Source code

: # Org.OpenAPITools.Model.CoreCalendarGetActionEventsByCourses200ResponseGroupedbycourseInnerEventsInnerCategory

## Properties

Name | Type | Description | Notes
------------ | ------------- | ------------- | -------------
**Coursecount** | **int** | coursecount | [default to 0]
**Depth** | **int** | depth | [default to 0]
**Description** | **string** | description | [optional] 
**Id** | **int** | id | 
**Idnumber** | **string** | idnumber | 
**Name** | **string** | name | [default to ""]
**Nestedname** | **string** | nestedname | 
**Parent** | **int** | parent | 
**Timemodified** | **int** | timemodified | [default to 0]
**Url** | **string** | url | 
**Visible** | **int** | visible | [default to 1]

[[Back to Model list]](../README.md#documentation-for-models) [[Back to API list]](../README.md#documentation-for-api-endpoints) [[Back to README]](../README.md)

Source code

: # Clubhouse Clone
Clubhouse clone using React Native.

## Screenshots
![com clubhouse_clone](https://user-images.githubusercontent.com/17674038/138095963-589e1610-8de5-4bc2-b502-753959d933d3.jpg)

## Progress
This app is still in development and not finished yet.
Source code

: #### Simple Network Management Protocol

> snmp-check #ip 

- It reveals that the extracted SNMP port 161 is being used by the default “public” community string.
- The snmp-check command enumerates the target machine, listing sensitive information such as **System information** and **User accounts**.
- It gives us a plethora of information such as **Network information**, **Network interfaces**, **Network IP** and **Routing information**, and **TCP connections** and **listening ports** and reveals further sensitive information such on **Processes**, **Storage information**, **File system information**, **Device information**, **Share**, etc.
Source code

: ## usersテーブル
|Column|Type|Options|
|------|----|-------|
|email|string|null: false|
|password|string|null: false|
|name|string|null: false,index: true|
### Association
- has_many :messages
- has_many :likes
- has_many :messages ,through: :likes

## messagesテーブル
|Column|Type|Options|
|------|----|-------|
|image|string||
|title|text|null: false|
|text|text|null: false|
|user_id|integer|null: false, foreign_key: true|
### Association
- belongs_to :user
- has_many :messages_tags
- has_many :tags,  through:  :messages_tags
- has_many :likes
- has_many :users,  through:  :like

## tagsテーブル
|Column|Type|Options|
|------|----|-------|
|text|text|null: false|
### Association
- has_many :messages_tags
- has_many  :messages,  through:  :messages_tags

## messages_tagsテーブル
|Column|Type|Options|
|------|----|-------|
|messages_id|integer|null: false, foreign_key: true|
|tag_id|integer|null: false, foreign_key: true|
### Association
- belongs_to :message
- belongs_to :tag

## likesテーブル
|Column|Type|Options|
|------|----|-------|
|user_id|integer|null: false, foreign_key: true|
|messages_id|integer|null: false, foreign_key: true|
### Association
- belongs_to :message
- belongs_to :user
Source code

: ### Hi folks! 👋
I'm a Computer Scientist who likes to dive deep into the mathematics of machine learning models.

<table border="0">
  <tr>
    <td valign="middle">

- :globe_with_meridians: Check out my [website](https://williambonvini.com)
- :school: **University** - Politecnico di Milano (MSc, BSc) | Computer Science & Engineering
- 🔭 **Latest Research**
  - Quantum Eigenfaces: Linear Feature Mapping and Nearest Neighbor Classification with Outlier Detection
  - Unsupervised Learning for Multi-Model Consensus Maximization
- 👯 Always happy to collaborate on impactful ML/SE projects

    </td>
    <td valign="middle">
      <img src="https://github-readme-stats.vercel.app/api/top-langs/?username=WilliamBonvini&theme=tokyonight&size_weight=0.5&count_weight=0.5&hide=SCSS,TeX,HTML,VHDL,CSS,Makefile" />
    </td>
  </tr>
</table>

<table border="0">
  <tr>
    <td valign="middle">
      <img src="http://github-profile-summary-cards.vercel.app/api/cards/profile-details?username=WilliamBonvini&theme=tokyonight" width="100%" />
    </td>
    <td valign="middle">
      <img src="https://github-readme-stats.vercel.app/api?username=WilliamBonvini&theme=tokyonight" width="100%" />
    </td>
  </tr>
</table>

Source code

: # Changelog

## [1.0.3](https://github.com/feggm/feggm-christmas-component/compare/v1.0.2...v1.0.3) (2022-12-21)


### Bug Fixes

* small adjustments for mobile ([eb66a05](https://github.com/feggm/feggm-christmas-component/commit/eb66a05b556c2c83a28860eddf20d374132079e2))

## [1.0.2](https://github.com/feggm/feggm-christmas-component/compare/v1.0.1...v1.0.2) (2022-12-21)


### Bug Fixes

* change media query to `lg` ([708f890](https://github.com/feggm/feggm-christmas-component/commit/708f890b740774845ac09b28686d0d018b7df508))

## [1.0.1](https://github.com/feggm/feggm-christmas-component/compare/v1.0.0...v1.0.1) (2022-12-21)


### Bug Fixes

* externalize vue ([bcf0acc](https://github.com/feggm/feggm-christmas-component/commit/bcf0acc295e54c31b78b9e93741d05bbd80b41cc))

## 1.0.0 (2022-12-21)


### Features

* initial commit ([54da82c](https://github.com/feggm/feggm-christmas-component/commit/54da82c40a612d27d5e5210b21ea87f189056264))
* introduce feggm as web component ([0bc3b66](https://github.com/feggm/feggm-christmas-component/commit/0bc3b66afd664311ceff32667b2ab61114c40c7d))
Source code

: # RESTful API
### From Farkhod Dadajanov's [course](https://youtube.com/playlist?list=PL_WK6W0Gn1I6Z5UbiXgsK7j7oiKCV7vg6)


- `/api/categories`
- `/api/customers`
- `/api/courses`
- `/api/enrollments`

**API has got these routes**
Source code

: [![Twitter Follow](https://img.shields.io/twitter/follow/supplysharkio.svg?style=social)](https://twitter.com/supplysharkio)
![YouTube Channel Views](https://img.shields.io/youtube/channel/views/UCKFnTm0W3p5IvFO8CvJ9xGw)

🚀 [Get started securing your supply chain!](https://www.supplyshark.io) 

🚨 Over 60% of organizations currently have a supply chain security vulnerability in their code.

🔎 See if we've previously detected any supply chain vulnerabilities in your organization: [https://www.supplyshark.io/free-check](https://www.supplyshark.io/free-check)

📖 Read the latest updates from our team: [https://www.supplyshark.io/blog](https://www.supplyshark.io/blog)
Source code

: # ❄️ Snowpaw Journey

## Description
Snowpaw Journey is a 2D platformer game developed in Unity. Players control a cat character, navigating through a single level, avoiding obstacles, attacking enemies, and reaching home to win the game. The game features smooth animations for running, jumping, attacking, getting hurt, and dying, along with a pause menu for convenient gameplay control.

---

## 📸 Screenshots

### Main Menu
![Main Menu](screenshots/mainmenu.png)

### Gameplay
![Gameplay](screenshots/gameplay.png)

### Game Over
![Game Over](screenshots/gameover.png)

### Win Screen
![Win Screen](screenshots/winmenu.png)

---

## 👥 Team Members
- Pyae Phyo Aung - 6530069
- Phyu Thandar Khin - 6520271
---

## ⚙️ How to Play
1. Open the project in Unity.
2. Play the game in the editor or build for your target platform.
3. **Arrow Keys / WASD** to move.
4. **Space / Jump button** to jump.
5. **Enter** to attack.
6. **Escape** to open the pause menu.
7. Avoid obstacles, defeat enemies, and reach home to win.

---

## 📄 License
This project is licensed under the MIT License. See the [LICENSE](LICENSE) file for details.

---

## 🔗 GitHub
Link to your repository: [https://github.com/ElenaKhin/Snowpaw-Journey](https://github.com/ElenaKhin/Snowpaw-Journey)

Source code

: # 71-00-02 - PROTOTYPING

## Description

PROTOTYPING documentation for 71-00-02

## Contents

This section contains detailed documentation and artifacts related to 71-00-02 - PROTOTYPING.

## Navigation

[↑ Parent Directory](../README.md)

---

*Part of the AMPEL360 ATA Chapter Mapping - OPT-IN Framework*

# What you need to do
From the data above, count the lines that hold the string "username". Reply with only that number.

# Reply
3